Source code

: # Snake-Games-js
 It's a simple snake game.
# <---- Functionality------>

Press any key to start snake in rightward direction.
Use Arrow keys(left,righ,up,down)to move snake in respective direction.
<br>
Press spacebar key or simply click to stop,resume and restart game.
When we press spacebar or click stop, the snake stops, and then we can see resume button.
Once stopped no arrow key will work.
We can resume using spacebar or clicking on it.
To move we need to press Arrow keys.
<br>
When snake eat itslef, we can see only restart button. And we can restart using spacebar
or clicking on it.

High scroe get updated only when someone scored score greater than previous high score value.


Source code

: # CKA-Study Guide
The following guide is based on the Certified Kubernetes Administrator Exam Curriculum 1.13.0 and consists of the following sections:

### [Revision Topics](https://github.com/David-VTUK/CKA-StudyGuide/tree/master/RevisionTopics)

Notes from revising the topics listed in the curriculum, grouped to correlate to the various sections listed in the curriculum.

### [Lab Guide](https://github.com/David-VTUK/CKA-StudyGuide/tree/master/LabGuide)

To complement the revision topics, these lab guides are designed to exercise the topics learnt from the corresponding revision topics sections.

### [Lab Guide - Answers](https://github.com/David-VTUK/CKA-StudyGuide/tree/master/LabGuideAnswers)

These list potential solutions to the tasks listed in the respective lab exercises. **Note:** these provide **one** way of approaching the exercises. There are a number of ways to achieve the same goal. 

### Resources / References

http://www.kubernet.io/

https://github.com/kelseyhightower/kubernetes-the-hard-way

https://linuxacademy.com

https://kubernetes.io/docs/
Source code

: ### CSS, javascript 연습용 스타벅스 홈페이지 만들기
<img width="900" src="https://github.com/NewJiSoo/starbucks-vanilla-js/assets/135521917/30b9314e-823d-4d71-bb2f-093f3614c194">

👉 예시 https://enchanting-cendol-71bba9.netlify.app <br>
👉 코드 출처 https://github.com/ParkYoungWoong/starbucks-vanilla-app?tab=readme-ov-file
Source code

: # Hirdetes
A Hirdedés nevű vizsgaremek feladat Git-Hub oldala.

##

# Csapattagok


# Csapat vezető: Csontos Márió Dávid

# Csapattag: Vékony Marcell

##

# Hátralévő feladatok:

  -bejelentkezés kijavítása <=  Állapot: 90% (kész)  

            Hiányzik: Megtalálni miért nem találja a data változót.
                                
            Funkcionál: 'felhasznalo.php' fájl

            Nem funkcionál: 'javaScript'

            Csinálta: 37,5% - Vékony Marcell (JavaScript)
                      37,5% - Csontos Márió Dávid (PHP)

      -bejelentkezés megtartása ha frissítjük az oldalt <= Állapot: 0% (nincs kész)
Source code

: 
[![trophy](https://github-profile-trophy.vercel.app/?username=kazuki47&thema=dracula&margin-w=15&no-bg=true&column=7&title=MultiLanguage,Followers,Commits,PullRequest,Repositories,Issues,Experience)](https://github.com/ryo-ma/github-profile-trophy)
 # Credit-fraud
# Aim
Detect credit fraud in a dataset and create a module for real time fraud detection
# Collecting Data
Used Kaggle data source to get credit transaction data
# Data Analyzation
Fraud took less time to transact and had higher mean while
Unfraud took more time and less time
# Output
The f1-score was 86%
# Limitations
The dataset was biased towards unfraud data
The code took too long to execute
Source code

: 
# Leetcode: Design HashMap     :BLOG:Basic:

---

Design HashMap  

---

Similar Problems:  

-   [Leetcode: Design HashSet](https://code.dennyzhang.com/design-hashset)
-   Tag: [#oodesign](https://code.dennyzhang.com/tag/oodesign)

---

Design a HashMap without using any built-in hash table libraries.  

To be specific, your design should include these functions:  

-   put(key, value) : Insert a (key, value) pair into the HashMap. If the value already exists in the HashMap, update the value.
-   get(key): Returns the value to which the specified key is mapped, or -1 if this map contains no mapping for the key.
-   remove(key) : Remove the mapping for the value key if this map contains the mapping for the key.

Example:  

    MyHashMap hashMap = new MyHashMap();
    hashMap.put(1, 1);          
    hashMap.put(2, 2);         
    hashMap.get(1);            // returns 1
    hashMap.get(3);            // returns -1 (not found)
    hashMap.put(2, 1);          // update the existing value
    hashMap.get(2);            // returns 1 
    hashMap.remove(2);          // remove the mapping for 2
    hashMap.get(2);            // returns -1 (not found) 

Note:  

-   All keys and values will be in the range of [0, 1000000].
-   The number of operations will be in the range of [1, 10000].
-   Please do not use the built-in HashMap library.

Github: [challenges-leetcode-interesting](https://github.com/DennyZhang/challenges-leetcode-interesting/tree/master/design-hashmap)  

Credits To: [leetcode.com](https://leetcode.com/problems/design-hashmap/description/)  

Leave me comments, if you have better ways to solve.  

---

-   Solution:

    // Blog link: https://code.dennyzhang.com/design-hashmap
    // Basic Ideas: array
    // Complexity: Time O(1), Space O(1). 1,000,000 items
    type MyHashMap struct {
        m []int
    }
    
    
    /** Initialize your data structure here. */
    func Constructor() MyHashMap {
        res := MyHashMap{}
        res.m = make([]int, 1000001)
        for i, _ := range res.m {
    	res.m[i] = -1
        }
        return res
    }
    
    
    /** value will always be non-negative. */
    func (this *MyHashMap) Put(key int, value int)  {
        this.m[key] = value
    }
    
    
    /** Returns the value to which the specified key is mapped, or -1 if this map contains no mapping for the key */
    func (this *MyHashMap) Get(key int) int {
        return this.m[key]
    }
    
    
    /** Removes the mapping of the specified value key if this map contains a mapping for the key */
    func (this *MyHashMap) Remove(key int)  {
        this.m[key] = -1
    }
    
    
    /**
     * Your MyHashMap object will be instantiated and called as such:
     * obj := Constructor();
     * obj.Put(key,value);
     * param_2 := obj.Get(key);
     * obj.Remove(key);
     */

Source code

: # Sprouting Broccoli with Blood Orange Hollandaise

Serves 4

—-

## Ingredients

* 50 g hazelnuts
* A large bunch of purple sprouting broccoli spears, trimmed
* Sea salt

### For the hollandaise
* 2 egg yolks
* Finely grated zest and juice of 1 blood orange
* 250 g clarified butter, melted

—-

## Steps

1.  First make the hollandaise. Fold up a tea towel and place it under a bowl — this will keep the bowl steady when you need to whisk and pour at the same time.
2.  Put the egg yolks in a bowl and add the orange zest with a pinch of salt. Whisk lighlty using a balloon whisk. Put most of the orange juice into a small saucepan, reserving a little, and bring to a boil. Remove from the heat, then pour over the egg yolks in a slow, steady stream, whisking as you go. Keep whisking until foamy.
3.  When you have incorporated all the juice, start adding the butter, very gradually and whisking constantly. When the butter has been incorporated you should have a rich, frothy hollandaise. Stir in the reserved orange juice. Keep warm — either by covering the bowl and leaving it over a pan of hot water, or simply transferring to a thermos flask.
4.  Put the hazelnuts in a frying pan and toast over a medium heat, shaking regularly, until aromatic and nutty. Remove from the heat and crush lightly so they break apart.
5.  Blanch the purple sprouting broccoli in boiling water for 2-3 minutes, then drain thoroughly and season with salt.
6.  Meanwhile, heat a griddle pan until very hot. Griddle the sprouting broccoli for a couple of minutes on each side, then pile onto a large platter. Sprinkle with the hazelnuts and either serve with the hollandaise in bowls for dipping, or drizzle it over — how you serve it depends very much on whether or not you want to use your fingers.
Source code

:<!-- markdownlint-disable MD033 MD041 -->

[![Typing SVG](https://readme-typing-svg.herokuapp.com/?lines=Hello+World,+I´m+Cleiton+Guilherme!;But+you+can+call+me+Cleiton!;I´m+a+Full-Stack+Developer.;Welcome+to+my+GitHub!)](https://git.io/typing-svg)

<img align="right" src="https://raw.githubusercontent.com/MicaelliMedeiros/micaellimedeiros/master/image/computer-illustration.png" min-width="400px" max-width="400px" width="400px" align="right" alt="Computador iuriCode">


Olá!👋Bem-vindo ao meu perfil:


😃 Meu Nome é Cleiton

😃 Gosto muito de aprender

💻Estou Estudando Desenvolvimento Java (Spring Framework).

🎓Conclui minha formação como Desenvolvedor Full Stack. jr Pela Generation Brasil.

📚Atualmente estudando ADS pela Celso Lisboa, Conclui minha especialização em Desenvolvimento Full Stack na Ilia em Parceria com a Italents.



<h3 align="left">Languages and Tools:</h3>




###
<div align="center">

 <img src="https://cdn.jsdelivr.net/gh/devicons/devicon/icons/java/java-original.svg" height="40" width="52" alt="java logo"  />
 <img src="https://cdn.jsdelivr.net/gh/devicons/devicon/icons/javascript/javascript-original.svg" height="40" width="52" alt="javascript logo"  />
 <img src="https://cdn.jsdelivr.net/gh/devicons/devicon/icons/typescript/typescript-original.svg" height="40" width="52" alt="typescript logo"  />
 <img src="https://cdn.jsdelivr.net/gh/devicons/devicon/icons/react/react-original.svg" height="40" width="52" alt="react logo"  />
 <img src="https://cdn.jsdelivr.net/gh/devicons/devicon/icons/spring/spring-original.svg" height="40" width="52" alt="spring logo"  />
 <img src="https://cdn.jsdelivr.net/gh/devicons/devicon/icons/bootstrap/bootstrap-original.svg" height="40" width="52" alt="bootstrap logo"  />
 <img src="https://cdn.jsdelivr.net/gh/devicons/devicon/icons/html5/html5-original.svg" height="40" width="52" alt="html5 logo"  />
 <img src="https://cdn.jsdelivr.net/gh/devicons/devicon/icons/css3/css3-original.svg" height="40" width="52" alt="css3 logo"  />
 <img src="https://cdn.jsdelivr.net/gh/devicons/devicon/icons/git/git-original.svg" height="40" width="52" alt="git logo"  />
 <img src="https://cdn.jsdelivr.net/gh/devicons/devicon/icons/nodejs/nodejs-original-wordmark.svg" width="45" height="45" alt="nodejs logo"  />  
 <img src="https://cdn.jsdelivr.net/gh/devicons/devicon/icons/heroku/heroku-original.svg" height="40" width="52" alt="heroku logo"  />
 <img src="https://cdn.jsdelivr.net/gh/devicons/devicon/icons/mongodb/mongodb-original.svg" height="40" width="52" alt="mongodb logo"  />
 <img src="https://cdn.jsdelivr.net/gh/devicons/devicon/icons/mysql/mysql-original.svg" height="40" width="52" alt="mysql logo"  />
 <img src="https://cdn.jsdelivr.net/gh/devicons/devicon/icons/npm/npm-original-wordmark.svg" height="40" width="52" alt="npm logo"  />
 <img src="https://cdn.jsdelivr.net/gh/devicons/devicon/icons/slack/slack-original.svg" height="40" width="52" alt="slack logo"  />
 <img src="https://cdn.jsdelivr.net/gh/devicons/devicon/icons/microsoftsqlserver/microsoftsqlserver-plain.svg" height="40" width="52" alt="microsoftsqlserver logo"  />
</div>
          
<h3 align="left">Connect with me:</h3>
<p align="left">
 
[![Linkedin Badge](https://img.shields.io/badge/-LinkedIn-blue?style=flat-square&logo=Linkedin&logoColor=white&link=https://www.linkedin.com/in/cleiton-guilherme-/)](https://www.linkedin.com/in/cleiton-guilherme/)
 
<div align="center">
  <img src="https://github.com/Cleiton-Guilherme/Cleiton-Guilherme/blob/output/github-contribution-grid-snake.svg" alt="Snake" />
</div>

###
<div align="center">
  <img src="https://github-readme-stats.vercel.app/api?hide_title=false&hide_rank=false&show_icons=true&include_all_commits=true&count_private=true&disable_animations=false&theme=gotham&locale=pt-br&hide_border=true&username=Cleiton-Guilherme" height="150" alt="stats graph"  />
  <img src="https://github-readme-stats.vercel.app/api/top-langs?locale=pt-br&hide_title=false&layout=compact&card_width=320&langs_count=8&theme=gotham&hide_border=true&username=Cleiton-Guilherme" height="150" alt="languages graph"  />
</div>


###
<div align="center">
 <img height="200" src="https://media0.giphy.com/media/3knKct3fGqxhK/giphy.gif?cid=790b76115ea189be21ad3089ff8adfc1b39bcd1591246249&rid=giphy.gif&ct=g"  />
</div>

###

####################

= Task item =
In the entries above, find the line holding "These list potential" and the line holding "예시 https://enchanting-cendol-71bba9.netlify.app <br>"; print both of them and every line between, exactly, and nothing else.

= Your response =
These list potential solutions to the tasks listed in the respective lab exercises. **Note:** these provide **one** way of approaching the exercises. There are a number of ways to achieve the same goal. 

### Resources / References

http://www.kubernet.io/

https://github.com/kelseyhightower/kubernetes-the-hard-way

https://linuxacademy.com

https://kubernetes.io/docs/
Source code

: ### CSS, javascript 연습용 스타벅스 홈페이지 만들기
<img width="900" src="https://github.com/NewJiSoo/starbucks-vanilla-js/assets/135521917/30b9314e-823d-4d71-bb2f-093f3614c194">

👉 예시 https://enchanting-cendol-71bba9.netlify.app <br>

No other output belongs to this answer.